Write out, from the entries below, exactly the lines that run between the lines holding "Чтобы разрешить доступ" and "- Instantly make", inclusive, and stop there.

Records contained in a dataset
# # #

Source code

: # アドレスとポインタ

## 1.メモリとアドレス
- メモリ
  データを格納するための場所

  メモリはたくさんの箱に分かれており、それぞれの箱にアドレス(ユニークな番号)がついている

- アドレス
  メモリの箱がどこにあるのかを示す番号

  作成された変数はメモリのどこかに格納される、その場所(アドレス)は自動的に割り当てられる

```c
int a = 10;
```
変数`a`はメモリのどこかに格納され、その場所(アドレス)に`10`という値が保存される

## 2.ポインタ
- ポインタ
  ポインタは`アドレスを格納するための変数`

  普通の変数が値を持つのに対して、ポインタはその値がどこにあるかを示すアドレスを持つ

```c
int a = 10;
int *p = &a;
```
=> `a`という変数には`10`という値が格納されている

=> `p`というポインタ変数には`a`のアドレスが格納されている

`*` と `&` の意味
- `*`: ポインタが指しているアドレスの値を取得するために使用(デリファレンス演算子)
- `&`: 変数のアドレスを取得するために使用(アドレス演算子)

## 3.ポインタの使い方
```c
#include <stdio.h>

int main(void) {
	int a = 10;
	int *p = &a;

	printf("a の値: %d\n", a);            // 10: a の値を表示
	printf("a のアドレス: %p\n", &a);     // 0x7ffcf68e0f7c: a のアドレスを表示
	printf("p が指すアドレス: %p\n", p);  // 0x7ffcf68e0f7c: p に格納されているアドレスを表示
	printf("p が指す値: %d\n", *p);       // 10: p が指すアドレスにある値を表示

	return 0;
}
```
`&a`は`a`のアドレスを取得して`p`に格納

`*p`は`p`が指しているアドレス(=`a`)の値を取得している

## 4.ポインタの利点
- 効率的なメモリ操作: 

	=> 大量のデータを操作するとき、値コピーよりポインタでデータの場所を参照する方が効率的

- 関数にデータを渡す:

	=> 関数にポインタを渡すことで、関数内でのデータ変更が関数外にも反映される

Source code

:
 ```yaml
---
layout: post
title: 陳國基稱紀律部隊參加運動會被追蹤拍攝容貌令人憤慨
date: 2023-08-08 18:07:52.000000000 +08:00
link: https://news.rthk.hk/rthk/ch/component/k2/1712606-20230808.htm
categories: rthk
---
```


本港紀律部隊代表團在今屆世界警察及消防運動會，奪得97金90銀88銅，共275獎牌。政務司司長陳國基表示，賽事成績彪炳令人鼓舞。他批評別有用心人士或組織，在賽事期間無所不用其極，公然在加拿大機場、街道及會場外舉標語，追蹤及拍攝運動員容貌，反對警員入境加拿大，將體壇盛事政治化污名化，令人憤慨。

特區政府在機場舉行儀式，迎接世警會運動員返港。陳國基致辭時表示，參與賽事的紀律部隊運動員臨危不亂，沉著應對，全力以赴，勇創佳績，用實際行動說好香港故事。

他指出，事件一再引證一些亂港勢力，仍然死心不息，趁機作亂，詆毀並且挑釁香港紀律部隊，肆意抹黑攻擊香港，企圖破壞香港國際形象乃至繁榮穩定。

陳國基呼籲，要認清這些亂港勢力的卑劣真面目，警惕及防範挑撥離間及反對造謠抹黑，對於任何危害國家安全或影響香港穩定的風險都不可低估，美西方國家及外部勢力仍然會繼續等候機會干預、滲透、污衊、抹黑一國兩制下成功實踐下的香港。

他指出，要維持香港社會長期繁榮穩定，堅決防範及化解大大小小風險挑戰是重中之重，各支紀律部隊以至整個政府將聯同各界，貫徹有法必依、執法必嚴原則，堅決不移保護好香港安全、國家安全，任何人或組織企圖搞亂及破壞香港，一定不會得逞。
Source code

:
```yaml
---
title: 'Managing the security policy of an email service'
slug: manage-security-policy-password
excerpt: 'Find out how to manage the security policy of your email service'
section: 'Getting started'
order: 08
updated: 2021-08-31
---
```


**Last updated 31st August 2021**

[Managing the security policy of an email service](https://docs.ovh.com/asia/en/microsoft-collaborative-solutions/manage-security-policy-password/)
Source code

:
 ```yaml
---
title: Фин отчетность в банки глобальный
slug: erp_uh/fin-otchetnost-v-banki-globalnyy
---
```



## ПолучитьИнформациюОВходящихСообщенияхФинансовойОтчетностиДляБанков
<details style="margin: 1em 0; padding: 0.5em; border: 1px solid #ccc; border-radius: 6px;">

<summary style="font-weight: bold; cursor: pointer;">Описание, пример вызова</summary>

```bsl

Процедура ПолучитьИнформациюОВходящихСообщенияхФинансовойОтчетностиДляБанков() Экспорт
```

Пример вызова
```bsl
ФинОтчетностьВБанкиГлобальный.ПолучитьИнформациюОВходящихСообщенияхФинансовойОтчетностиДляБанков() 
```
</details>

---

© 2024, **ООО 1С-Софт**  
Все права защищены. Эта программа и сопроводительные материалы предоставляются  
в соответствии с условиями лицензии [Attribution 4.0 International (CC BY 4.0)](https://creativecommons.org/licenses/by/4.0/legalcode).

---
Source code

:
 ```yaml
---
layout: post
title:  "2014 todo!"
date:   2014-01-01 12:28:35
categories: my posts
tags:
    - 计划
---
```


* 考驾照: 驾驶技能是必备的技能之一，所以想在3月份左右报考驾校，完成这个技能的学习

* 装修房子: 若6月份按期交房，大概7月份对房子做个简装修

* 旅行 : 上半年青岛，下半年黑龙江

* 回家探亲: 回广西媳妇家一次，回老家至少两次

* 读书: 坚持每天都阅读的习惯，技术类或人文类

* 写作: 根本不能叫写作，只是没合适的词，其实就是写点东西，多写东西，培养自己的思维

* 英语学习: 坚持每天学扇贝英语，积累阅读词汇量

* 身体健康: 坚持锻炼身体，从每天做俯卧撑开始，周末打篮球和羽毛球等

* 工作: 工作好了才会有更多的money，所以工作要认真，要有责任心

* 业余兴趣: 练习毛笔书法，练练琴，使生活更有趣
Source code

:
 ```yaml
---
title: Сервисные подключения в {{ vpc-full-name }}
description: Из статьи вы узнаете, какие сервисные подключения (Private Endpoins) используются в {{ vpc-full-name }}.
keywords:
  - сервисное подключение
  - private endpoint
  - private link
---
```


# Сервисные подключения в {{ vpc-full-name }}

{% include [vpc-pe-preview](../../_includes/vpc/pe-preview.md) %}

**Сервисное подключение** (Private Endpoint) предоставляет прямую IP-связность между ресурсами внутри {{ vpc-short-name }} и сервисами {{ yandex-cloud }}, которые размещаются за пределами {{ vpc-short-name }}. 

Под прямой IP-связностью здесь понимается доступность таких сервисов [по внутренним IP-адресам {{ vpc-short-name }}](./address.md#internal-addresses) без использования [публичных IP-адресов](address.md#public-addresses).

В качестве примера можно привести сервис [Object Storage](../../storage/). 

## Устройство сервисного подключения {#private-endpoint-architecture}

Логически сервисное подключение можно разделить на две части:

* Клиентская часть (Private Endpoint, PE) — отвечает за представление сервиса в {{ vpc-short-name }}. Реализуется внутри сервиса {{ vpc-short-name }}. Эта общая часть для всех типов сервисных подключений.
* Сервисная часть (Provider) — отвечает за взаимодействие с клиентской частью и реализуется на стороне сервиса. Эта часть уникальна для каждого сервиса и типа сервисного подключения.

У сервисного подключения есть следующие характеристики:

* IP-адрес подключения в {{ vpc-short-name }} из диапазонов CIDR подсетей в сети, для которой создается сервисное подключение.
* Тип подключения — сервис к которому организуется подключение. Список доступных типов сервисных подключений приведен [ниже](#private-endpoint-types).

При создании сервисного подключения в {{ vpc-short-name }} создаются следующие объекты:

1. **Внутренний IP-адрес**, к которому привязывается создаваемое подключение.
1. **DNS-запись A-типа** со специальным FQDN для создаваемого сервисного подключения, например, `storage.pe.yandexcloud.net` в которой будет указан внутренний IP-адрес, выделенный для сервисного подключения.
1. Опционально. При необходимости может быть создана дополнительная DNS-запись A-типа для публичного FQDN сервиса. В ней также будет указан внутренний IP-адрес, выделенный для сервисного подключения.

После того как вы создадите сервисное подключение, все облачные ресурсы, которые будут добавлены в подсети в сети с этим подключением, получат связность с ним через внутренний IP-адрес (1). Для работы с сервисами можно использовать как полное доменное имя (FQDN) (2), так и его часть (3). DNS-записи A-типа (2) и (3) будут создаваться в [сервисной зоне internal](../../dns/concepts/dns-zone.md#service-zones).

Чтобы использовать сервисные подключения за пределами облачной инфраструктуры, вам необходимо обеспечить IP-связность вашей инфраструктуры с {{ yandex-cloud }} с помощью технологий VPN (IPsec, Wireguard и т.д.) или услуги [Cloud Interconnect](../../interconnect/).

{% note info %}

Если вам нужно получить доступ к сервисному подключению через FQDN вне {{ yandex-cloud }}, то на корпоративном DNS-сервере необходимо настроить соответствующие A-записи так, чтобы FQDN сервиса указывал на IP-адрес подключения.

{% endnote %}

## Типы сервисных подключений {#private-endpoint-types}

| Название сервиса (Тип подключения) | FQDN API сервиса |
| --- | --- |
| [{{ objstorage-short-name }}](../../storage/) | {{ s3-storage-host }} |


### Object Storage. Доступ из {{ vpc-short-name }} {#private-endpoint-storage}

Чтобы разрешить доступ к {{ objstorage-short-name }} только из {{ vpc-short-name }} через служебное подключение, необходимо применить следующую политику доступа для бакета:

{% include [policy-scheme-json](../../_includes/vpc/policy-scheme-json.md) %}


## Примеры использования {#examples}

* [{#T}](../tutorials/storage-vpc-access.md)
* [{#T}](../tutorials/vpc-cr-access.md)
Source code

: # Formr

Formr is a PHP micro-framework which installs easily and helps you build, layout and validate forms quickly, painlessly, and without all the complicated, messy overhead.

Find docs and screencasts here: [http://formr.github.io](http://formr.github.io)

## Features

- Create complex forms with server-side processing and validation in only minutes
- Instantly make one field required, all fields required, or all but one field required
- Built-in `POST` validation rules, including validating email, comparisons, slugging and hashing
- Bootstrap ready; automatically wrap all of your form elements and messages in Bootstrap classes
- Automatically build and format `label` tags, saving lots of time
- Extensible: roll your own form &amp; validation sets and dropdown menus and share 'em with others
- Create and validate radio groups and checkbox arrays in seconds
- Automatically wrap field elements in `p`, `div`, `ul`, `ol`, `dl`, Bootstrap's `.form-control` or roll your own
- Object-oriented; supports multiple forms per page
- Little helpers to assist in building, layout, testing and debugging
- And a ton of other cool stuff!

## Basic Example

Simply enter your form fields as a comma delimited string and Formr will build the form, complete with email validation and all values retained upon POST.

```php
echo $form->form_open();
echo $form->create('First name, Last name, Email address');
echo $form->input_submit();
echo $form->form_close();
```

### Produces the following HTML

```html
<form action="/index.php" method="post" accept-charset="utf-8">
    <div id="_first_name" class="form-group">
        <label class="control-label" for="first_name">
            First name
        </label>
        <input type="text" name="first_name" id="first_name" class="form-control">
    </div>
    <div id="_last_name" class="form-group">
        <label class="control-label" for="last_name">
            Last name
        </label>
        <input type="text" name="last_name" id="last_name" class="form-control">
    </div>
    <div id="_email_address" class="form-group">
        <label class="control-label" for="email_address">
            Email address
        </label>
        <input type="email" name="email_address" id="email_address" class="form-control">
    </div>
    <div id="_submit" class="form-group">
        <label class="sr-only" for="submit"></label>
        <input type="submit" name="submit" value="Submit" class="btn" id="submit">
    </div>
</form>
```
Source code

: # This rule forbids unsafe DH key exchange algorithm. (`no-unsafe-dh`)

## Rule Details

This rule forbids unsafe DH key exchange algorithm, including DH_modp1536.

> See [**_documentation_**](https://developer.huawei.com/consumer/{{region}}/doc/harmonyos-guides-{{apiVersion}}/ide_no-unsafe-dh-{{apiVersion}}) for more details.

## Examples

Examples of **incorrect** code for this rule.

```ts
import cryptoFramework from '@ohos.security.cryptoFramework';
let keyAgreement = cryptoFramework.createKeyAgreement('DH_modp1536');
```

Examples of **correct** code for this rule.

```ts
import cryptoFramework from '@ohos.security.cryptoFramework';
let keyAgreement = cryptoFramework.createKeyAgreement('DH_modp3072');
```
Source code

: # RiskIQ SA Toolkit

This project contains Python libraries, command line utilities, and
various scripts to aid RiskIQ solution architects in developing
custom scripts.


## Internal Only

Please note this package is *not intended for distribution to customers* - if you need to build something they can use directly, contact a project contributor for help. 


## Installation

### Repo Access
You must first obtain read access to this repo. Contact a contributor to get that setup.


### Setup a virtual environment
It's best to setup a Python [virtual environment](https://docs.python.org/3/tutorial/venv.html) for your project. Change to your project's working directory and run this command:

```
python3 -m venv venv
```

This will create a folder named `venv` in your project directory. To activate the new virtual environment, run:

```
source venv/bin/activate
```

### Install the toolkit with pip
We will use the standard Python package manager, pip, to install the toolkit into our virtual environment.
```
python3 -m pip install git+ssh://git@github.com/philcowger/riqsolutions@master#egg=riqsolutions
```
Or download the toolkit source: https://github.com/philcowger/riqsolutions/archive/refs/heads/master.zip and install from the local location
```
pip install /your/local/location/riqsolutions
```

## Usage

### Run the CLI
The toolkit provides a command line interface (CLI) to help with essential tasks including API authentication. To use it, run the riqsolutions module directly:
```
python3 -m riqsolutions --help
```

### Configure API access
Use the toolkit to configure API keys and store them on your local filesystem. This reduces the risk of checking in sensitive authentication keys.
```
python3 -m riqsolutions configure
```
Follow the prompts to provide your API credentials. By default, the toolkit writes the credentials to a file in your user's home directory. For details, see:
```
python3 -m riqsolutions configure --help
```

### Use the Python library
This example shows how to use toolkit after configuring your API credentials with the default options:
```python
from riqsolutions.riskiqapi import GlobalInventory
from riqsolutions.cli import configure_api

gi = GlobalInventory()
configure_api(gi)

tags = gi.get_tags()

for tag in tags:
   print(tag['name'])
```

# # #

[Response below]:
Чтобы разрешить доступ к {{ objstorage-short-name }} только из {{ vpc-short-name }} через служебное подключение, необходимо применить следующую политику доступа для бакета:

{% include [policy-scheme-json](../../_includes/vpc/policy-scheme-json.md) %}


## Примеры использования {#examples}

* [{#T}](../tutorials/storage-vpc-access.md)
* [{#T}](../tutorials/vpc-cr-access.md)
Source code

: # Formr

Formr is a PHP micro-framework which installs easily and helps you build, layout and validate forms quickly, painlessly, and without all the complicated, messy overhead.

Find docs and screencasts here: [http://formr.github.io](http://formr.github.io)

## Features

- Create complex forms with server-side processing and validation in only minutes
- Instantly make one field required, all fields required, or all but one field required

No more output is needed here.